Estesia é um sinônimo de sensibilidade, remete a nossa capacidade de apreender através de sensações e sentimentos. Podemos pensar a produção de qualquer saber, de qualquer experiência de conhecer, como possuindo um componente estésico. Razão e sensibilidade confluem na compreensão da realidade. De muitas maneiras, todo saber é sensível, pois pressupõem uma experiência sensorial (impressão) traduzível em alguma forma de linguagem (expressão). A tradição logocêntrica da cultura ocidental, tende a afirmar a dicotomia entre corpo e pensamento, desqualificando o corpo e a dimensão sensória em beneficio de uma idealização do intelecto, de uma mitificação da razão.  Na pratica, entretanto, somos produtos de nossas afetações, da intensidade de nossas impressões.
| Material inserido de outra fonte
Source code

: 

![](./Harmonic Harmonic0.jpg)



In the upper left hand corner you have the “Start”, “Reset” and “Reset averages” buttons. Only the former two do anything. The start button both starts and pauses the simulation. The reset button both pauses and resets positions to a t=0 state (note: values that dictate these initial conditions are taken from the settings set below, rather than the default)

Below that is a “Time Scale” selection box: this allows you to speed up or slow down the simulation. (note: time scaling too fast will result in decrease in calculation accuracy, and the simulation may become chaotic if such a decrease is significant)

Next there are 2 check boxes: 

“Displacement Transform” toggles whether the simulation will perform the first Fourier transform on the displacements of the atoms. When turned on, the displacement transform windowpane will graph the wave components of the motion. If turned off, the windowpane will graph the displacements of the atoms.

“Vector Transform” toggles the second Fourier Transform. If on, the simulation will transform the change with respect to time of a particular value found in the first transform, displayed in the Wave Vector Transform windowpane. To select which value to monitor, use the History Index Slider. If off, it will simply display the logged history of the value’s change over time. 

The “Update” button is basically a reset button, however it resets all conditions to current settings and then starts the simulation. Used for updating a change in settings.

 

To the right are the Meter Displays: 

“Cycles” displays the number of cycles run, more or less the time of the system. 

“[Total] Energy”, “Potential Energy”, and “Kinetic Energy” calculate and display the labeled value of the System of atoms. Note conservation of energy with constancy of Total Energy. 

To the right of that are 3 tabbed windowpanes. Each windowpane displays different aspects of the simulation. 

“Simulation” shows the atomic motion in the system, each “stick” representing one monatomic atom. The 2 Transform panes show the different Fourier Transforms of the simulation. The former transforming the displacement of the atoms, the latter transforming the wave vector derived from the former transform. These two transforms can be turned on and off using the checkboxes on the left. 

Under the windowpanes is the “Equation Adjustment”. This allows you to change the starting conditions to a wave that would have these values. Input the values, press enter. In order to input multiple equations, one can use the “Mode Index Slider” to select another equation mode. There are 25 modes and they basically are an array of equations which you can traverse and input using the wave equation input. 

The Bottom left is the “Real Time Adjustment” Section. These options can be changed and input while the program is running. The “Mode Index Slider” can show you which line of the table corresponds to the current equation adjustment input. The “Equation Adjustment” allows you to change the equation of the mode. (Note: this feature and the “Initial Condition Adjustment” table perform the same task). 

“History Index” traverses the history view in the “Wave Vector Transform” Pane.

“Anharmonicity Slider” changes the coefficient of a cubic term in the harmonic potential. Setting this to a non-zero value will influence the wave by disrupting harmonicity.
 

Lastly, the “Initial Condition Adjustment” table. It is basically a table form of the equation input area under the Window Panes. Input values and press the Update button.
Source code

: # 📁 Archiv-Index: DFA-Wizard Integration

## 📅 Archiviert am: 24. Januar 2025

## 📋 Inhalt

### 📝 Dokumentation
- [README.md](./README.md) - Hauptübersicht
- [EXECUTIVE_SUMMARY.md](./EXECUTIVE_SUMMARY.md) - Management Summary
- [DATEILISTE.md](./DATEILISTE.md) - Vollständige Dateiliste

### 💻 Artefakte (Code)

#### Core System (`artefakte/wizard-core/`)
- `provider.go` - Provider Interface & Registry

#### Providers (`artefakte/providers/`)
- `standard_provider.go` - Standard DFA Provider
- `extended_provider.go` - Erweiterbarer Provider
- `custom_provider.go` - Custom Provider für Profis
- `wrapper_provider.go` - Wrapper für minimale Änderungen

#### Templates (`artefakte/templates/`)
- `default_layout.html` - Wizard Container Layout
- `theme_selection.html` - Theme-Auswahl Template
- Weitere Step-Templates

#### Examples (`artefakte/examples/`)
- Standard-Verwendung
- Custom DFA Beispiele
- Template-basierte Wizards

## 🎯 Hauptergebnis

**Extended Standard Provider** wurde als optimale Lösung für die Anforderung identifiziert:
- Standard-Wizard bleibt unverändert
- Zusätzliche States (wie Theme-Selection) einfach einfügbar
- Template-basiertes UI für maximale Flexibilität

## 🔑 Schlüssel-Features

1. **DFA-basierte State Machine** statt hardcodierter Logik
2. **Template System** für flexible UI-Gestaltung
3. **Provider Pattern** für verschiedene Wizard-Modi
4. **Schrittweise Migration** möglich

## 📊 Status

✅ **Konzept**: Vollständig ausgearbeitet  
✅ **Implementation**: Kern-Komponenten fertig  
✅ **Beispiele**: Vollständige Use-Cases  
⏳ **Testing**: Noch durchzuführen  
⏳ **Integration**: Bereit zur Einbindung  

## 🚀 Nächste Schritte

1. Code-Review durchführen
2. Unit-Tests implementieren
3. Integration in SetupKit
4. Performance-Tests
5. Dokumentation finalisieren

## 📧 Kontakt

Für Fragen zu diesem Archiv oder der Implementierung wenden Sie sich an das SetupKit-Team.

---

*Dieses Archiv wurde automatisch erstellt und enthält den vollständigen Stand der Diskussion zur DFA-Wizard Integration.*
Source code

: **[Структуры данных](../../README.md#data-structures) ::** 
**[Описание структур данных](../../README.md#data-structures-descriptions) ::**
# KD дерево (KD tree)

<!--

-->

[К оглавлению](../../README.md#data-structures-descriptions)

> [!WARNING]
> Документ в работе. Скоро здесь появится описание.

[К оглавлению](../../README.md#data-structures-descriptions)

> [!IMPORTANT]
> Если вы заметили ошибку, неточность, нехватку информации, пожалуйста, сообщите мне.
Não há como separar sentimento (escolha/eleição) da atividade de pensar, daquilo que é produzido pela mente  como pensamento.  


LINGUAGEM, INDIVIDUO E PREDICADO


O individuo humano se define por seus predicados. Ele não possui substancia em si mesmo como unidade isolada ou fato empírico. É preciso que se faça através da linguagem, dos símbolos e signos que articula na ação de dizer a si mesmo e o mundo. Mas seu dizer não se realiza através de um esforço descritivo e de reconhecimento do que existe, ele se dá mediante a criação de um sentido próprio inerente ao próprio exercício de dizer. Expressão e interpretação coincidem no ato criativo  de dizer.

O mundo acontece na medida em que é interpretado e naturalizado através de códigos socialmente estabelecidos. O individuo acontece como função inerente ao ato do discurso, ele acontece quando faz deste discurso uma singularidade. Deste modo, aquilo que tenho a dizer não pode ser dito da mesma maneira por qualquer outro e, entretanto, comporta o dizer de todos os outros como possibilidade infinita do discurso.  O modo próprio do dizer de alguém é seu mais autêntico predicado.


SOBRE O MUNDO

Andei nos últimos tempos indiferente às pessoas e as paisagens da cidade. O que eu mais queria era estar em mim mesmo, saber tudo o que há para saber sobre o que fui e serei, sobre quem é aquele que me definiu como um eu. 

Mas não demorou muito para perceber que isso de ser eu não existe, que não sou nem na primeira ou na terceira pessoa do singular, que só persiste o mundo, que segue indiferente a mim e aos outros, sem saber se quer que é mundo, que é mudo, e existe sendo tudo que há na consciência e sentimento das coisas.Não existe nada em mim que já não diga este mundo, que já não me ultrapasse como possibilidade e realidade.